|
|
|
|
|
by chrismorgan
34 days ago
|
|
> Unicode code points are 32 bit 21-bit, actually. It was supposed to be 32-bit, but UTF-16 caps out at 21-bit, so they lopped eleven bits of potential from Unicode (and UTF-8, so no more six-byte encoding). > at some point before Unicode No, in the early days of Unicode. > run length encodes Um… what?
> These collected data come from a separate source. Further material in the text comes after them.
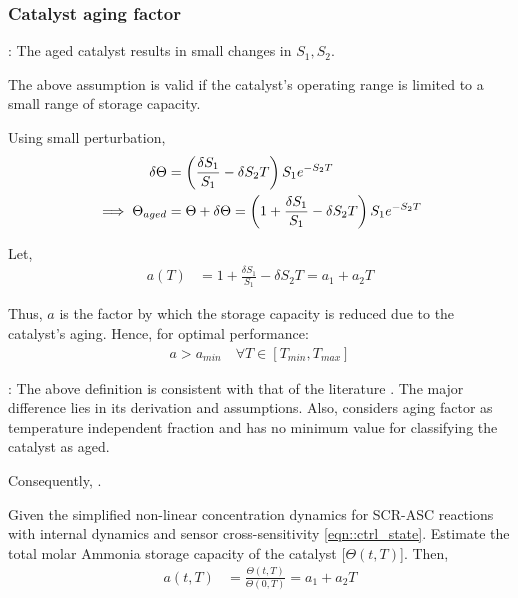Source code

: \subsubsection{Catalyst aging factor}

: The aged catalyst results in small changes in
$S_1, S_2$.

The above assumption is valid if the catalyst's operating range is limited to a
small range of storage capacity.

Using small perturbation,
\begin{align*}
    \delta \Theta &= \left( \frac{\delta S_1}{S_1} - \delta S_2T \right) S_1 e^{-S_2 T}\\
    \implies \Theta_{aged} &= \Theta + \delta \Theta = \left( 1 + \frac{\delta S_1}{S_1} - \delta S_2T \right) S_1 e^{-S_2 T}
\end{align*}

Let,
\begin{align*}
    a(T) &= 1 + \frac{\delta S_1}{S_1} - \delta S_2T = a_1 + a_2 T
\end{align*}

Thus, $a$ is the factor by which the storage capacity is reduced due to the
catalyst's aging. Hence, for optimal performance:
\begin{align*}
    a > a_{min} \quad \forall T \in [T_{min}, T_{max}]
\end{align*}

: The above definition is consistent with that of the literature
\cite{ma2017observer}. The major difference lies in its derivation and
assumptions. Also, \cite{ma2017observer} considers aging factor as temperature
independent fraction and has no minimum value for classifying the catalyst as aged.

Consequently, .\\



Given the simplified non-linear concentration dynamics for SCR-ASC
reactions with internal dynamics and sensor cross-sensitivity
\ref{eqn::ctrl_state}. Estimate the total molar
Ammonia storage capacity of the catalyst [$\Theta(t, T)$]. Then,
\begin{align*}
    a(t, T) &= \frac{\Theta(t, T)}{\Theta(0, T)} = a_1 + a_2 T
\end{align*}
RLE is a data compression thing, UTF-16 has nothing to do with it. |
|
Although, conveniently this means that UTF-8 bytes 0xF8 through 0xFF are always nonsense so the third party Rust type `ColdString` uses leading bytes 0xF8 through 0xFF in its 8 bytes of representation to indicate "I am an inline UTF-8 string, but, the UTF-8 starts in the next byte with a total length of N bytes" where N = byte - 0xF8
This leaves the continuation marker bits alone so ColdString can use those in that front byte to indicate "I am not actually inline data, I'm a pointer, rotate me so these indicator bits are my LSB and zero out them out to make me a 4 byte aligned pointer".
Which leaves all other 8 bytes values for the valid UTF-8 strings, which all begin with either ASCII or a byte between 0xC2 and 0xF4 inclusive.